Io me lo auguro, ma sono cambiamenti che vedremo tra un po'. Se tra due o tre anni usciranno cinque horror al cinema allora qualcosa di buono sarà successo. Non solo dai giovani però (ride). Oggi c'è anche ancora molto poco horror italiano che si produce, soprattutto a livello ufficiale. Perché la realtà underground è sempre esistita e io la apprezzo, spesso la guardo e trovo ci siano anche delle chicche, ma è difficile che siano questi prodotti, per quanto validi, a sfondare la barriera dei pregiudizi, sia in sala che sulle piattaforme, dove è ancora più difficile.

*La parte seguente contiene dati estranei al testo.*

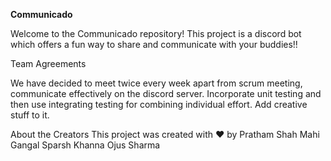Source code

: **Communicado**

Welcome to the Communicado repository! This project is a discord bot which offers a fun way to share and communicate with your buddies!!

Team Agreements


We have decided to meet twice every week apart from scrum meeting, communicate effectively on the discord server. Incorporate unit testing and then use integrating testing for combining individual effort. Add creative stuff to it.

About the Creators
This project was created with ❤️ by 
Pratham Shah
Mahi Gangal 
Sparsh Khanna 
Ojus Sharma
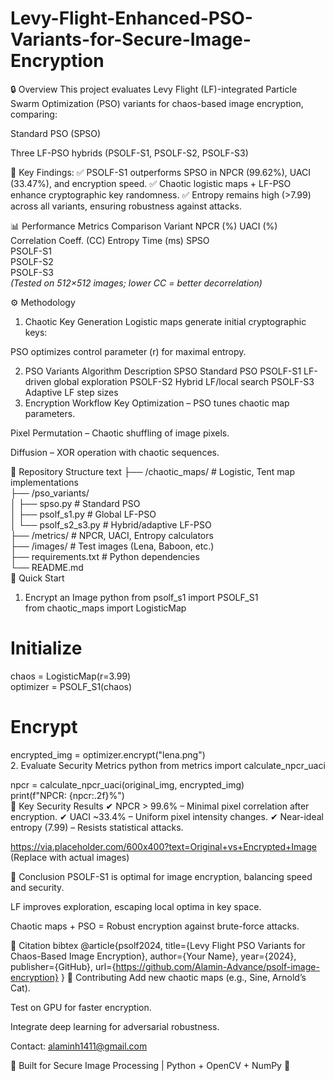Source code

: # Levy-Flight-Enhanced-PSO-Variants-for-Secure-Image-Encryption

🔒 Overview
This project evaluates Levy Flight (LF)-integrated Particle Swarm Optimization (PSO) variants for chaos-based image encryption, comparing:

Standard PSO (SPSO)

Three LF-PSO hybrids (PSOLF-S1, PSOLF-S2, PSOLF-S3)

🔹 Key Findings:
✅ PSOLF-S1 outperforms SPSO in NPCR (99.62%), UACI (33.47%), and encryption speed.
✅ Chaotic logistic maps + LF-PSO enhance cryptographic key randomness.
✅ Entropy remains high (>7.99) across all variants, ensuring robustness against attacks.

📊 Performance Metrics Comparison
Variant	NPCR (%)	UACI (%)	Correlation Coeff. (CC)	Entropy	Time (ms)
SPSO	
PSOLF-S1	
PSOLF-S2	
PSOLF-S3	
*(Tested on 512×512 images; lower CC = better decorrelation)*

⚙️ Methodology
1. Chaotic Key Generation
Logistic maps generate initial cryptographic keys:

PSO optimizes control parameter (r) for maximal entropy.

2. PSO Variants
Algorithm	Description
SPSO	Standard PSO
PSOLF-S1	LF-driven global exploration
PSOLF-S2	Hybrid LF/local search
PSOLF-S3	Adaptive LF step sizes
3. Encryption Workflow
Key Optimization – PSO tunes chaotic map parameters.

Pixel Permutation – Chaotic shuffling of image pixels.

Diffusion – XOR operation with chaotic sequences.

📂 Repository Structure
text
├── /chaotic_maps/          # Logistic, Tent map implementations  
├── /pso_variants/  
│   ├── spso.py            # Standard PSO  
│   ├── psolf_s1.py        # Global LF-PSO  
│   └── psolf_s2_s3.py     # Hybrid/adaptive LF-PSO  
├── /metrics/              # NPCR, UACI, Entropy calculators  
├── /images/               # Test images (Lena, Baboon, etc.)  
├── requirements.txt       # Python dependencies  
└── README.md  
🚀 Quick Start
1. Encrypt an Image
python
from psolf_s1 import PSOLF_S1  
from chaotic_maps import LogisticMap  

# Initialize  
chaos = LogisticMap(r=3.99)  
optimizer = PSOLF_S1(chaos)  

# Encrypt  
encrypted_img = optimizer.encrypt("lena.png")  
2. Evaluate Security Metrics
python
from metrics import calculate_npcr_uaci  

npcr = calculate_npcr_uaci(original_img, encrypted_img)  
print(f"NPCR: {npcr:.2f}%")  
🔐 Key Security Results
✔ NPCR > 99.6% – Minimal pixel correlation after encryption.
✔ UACI ~33.4% – Uniform pixel intensity changes.
✔ Near-ideal entropy (7.99) – Resists statistical attacks.

https://via.placeholder.com/600x400?text=Original+vs+Encrypted+Image (Replace with actual images)

📜 Conclusion
PSOLF-S1 is optimal for image encryption, balancing speed and security.

LF improves exploration, escaping local optima in key space.

Chaotic maps + PSO = Robust encryption against brute-force attacks.

📝 Citation
bibtex
@article{psolf2024,
  title={Levy Flight PSO Variants for Chaos-Based Image Encryption},
  author={Your Name},
  year={2024},
  publisher={GitHub},
  url={https://github.com/Alamin-Advance/psolf-image-encryption}
}
🤝 Contributing
Add new chaotic maps (e.g., Sine, Arnold’s Cat).

Test on GPU for faster encryption.

Integrate deep learning for adversarial robustness.

Contact: alaminh1411@gmail.com

🔏 Built for Secure Image Processing | Python + OpenCV + NumPy 🔏

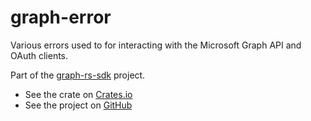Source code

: # graph-error

Various errors used to for interacting with the Microsoft Graph API and OAuth clients.

Part of the [graph-rs-sdk](https://github.com/sreeise/graph-rs-sdk) project.

- See the crate on [Crates.io](https://crates.io/crates/graph-rs-sdk)
- See the project on [GitHub](https://github.com/sreeise/graph-rs-sdk)





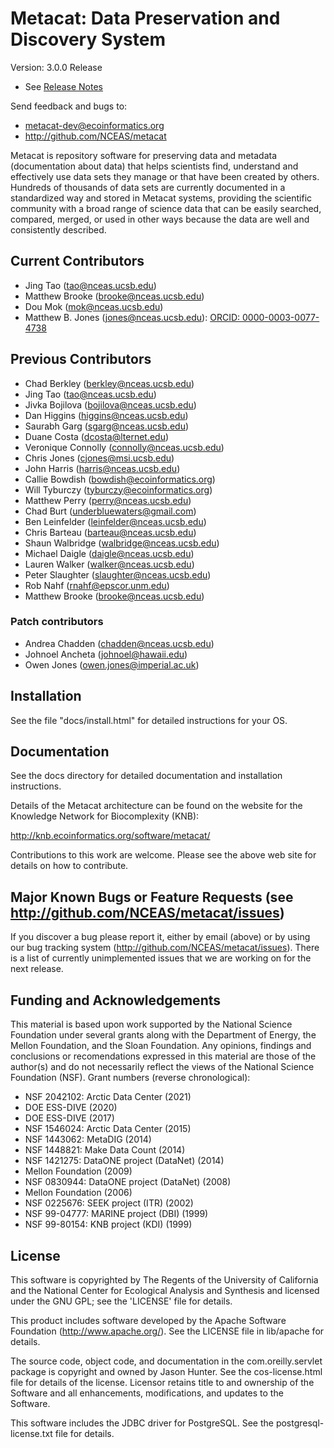 # Metacat: Data Preservation and Discovery System

Version: 3.0.0 Release
- See [Release Notes](RELEASE-NOTES.md)

Send feedback and bugs to: 

- metacat-dev@ecoinformatics.org
- http://github.com/NCEAS/metacat

Metacat is repository software for preserving data and metadata
(documentation about data) that helps scientists find, understand and
effectively use data sets they manage or that have been created by
others. Hundreds of thousands of data sets are currently documented in
a standardized way and stored in Metacat systems, providing the
scientific community with a broad range of science data that can be
easily searched, compared, merged, or used in other ways because the
data are well and consistently described.

## Current Contributors

- Jing Tao (tao@nceas.ucsb.edu)
- Matthew Brooke (brooke@nceas.ucsb.edu)
- Dou Mok (mok@nceas.ucsb.edu)
- Matthew B. Jones (jones@nceas.ucsb.edu): [ORCID: 0000-0003-0077-4738](https://orcid.org/0000-0003-0077-4738)

## Previous Contributors

- Chad Berkley (berkley@nceas.ucsb.edu)
- Jing Tao (tao@nceas.ucsb.edu)
- Jivka Bojilova (bojilova@nceas.ucsb.edu)
- Dan Higgins (higgins@nceas.ucsb.edu)
- Saurabh Garg (sgarg@nceas.ucsb.edu)
- Duane Costa (dcosta@lternet.edu)
- Veronique Connolly (connolly@nceas.ucsb.edu)
- Chris Jones (cjones@msi.ucsb.edu)
- John Harris (harris@nceas.ucsb.edu)
- Callie Bowdish (bowdish@ecoinformatics.org)
- Will Tyburczy (tyburczy@ecoinformatics.org)
- Matthew Perry (perry@nceas.ucsb.edu)
- Chad Burt (underbluewaters@gmail.com)
- Ben Leinfelder (leinfelder@nceas.ucsb.edu)
- Chris Barteau (barteau@nceas.ucsb.edu)
- Shaun Walbridge (walbridge@nceas.ucsb.edu)
- Michael Daigle (daigle@nceas.ucsb.edu)
- Lauren Walker (walker@nceas.ucsb.edu)
- Peter Slaughter (slaughter@nceas.ucsb.edu)
- Rob Nahf (rnahf@epscor.unm.edu)
- Matthew Brooke (brooke@nceas.ucsb.edu)

### Patch contributors
- Andrea Chadden (chadden@nceas.ucsb.edu)
- Johnoel Ancheta (johnoel@hawaii.edu)
- Owen Jones (owen.jones@imperial.ac.uk)

## Installation
See the file "docs/install.html" for detailed instructions
for your OS.

## Documentation
See the docs directory for detailed documentation and installation
instructions.

Details of the Metacat architecture can be found on the website for
the Knowledge Network for Biocomplexity (KNB):

  http://knb.ecoinformatics.org/software/metacat/

Contributions to this work are welcome.  Please see the above web site
for details on how to contribute.

## Major Known Bugs or Feature Requests (see http://github.com/NCEAS/metacat/issues)
If you discover a bug please report it, either by email (above) or by using
our bug tracking system (http://github.com/NCEAS/metacat/issues). There is a
list of currently unimplemented issues that we are working on
for the next release.

## Funding and Acknowledgements

This material is based upon work supported by the National Science Foundation under several grants along with the Department of Energy, the Mellon Foundation, and the Sloan Foundation.  Any opinions, findings and conclusions or recomendations expressed in this material are those of the author(s) and do not necessarily reflect the views of the National Science Foundation (NSF). Grant numbers (reverse chronological):

- NSF 2042102: Arctic Data Center (2021)
- DOE ESS-DIVE (2020)
- DOE ESS-DIVE (2017)
- NSF 1546024: Arctic Data Center (2015)
- NSF 1443062: MetaDIG (2014)
- NSF 1448821: Make Data Count (2014)
- NSF 1421275: DataONE project (DataNet) (2014)
- Mellon Foundation (2009)
- NSF 0830944: DataONE project (DataNet) (2008)
- Mellon Foundation (2006)
- NSF 0225676: SEEK project (ITR) (2002)
- NSF 99-04777: MARINE project (DBI) (1999)
- NSF 99-80154: KNB project (KDI) (1999)


## License

This software is copyrighted by The Regents of the University of California
and the National Center for Ecological Analysis and Synthesis
and licensed under the GNU GPL; see the 'LICENSE' file for
details.

This product includes software developed by the Apache Software
Foundation (http://www.apache.org/). See the LICENSE file in lib/apache
for details.

The source code, object code, and documentation in the com.oreilly.servlet
package is copyright and owned by Jason Hunter. See the cos-license.html file
for details of the license.  Licensor retains title to and ownership of the
Software and all enhancements, modifications, and updates to the Software.

This software includes the JDBC driver for PostgreSQL.  See the
postgresql-license.txt file for details.
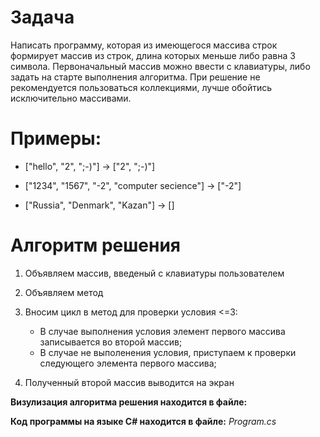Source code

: # Задача 
Написать программу, которая из имеющегося массива строк формирует массив из строк, длина которых меньше либо равна 3 символа. Первоначальный массив можно ввести с клавиатуры, либо задать на старте выполнения алгоритма. При решение не рекомендуется пользоваться коллекциями, лучше обойтись исключительно массивами.

# Примеры:
* ["hello", "2", ";-)"] -> ["2", ";-)"]

* ["1234", "1567", "-2", "computer secience"] -> ["-2"]

* ["Russia", "Denmark", "Kazan"] -> []

# Алгоритм решения
1. Объявляем массив, введеный с клавиатуры пользователем
2. Объявляем метод
3. Вносим цикл в метод для проверки условия <=3:

    * В случае выполнения условия элемент первого массива записывается во второй массив;
    * В случае не выполенения условия, приступаем к проверки следующего элемента первого массива;

 4. Полученный второй массив выводится на экран

**Визулизация алгоритма решения находится в файле:**

**Код программы на языке C# находится в файле:**
_Program.cs_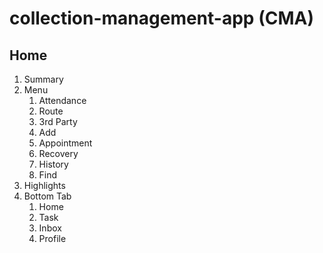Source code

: # collection-management-app (CMA)

## Home
1. Summary
2. Menu
    1. Attendance
    2. Route
    3. 3rd Party
    4. Add
    5. Appointment
    6. Recovery
    7. History
    8. Find
3. Highlights
4. Bottom Tab
    1. Home
    2. Task
    3. Inbox
    4. Profile
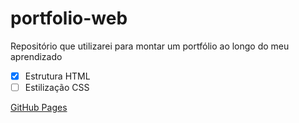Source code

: # portfolio-web
Repositório que utilizarei para montar um portfólio ao longo do meu aprendizado

- [X] Estrutura HTML
- [ ] Estilização CSS

[GitHub Pages]()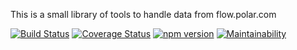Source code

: This is a small library of tools to handle data from flow.polar.com

[![Build Status](https://travis-ci.com/donmahallem/TrapezeApiTypes.svg?branch=master)](https://travis-ci.com/donmahallem/TrapezeApiTypes) [![Coverage Status](https://coveralls.io/repos/github/donmahallem/TrapezeApiTypes/badge.svg?branch=master)](https://coveralls.io/github/donmahallem/TrapezeApiTypes?branch=master) [![npm version](https://badge.fury.io/js/%40donmahallem%2Ftrapeze-api-types.svg)](https://badge.fury.io/js/%40donmahallem%2Ftrapeze-api-types) [![Maintainability](https://api.codeclimate.com/v1/badges/f20f120f5f2a5d0104c8/maintainability)](https://codeclimate.com/github/donmahallem/TrapezeApiTypes/maintainability)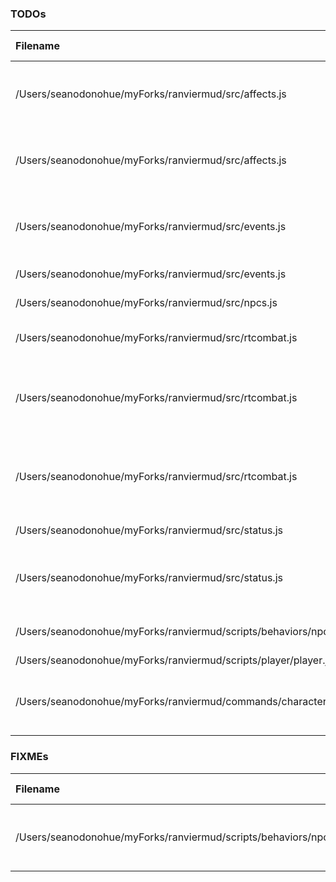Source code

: ### TODOs
| Filename | line # | TODO
|:------|:------:|:------
| /Users/seanodonohue/myForks/ranviermud/src/affects.js | 7 | Make into "generic attribute lowering effect"
| /Users/seanodonohue/myForks/ranviermud/src/affects.js | 30 | Make into "generic attribute boosting effect"
| /Users/seanodonohue/myForks/ranviermud/src/events.js | 225 | Implement a BASH like \command to force a command
| /Users/seanodonohue/myForks/ranviermud/src/events.js | 245 | Make more DRY.
| /Users/seanodonohue/myForks/ranviermud/src/npcs.js | 241 | dry-ify the following
| /Users/seanodonohue/myForks/ranviermud/src/rtcombat.js | 2 | Add strings for sanity damage
| /Users/seanodonohue/myForks/ranviermud/src/rtcombat.js | 3 | Implement use of attributes besides damage in combat.
| /Users/seanodonohue/myForks/ranviermud/src/rtcombat.js | 4 | Impelment use of combat stance, etc. for strategery.
| /Users/seanodonohue/myForks/ranviermud/src/status.js | 2 | Dry this up more.
| /Users/seanodonohue/myForks/ranviermud/src/status.js | 11 | extract some of these into helper functions?
| /Users/seanodonohue/myForks/ranviermud/scripts/behaviors/npcs/randommove.js | 42 | Candidates for utilification.
| /Users/seanodonohue/myForks/ranviermud/scripts/player/player.js | 64 | Fix?
| /Users/seanodonohue/myForks/ranviermud/commands/character.js | 154 | Extract to a util file if they'll be useful elsewhere.

### FIXMEs
| Filename | line # | FIXME
|:------|:------:|:------
| /Users/seanodonohue/myForks/ranviermud/scripts/behaviors/npcs/randommove.js | 7 | Occasionally causes crash because of undefined.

Quindi ci vuoi puntare ancora?
Il mio è un percorso che lentamente si allontana dall'horror. Non perché lo rinneghi, anzi, lo amo e lo amerò per sempre e mi piacerebbe anche fare qualcosa di ancora più dritto rispetto a ciò che ho fatto finora, ma quello che sto provando a creare adesso è in qualche modo una commistione di generi ancora più radicale di Piove. Mi piacerebbe fare un film che, nel raccontare una storia famigliare, si distanzi ancora di più dai codici classici e in cui l'horror non solo arrivi più lentamente, ma quasi senza che lo spettatore se ne accorga. Voglio sorprendere, questo vorrei, ma non perché rinnego l'horror, che amo, lo dico ancora, e di cui non mi vergogno e che vorrei vedere valorizzato e legittimato il più possibile. Arrivo a dirti che nonostante io speri di fare altri generi in futuro, una parte di me spera di continuare a fare horror perché vuol dire che penserò ancora che varrà la pena insistere.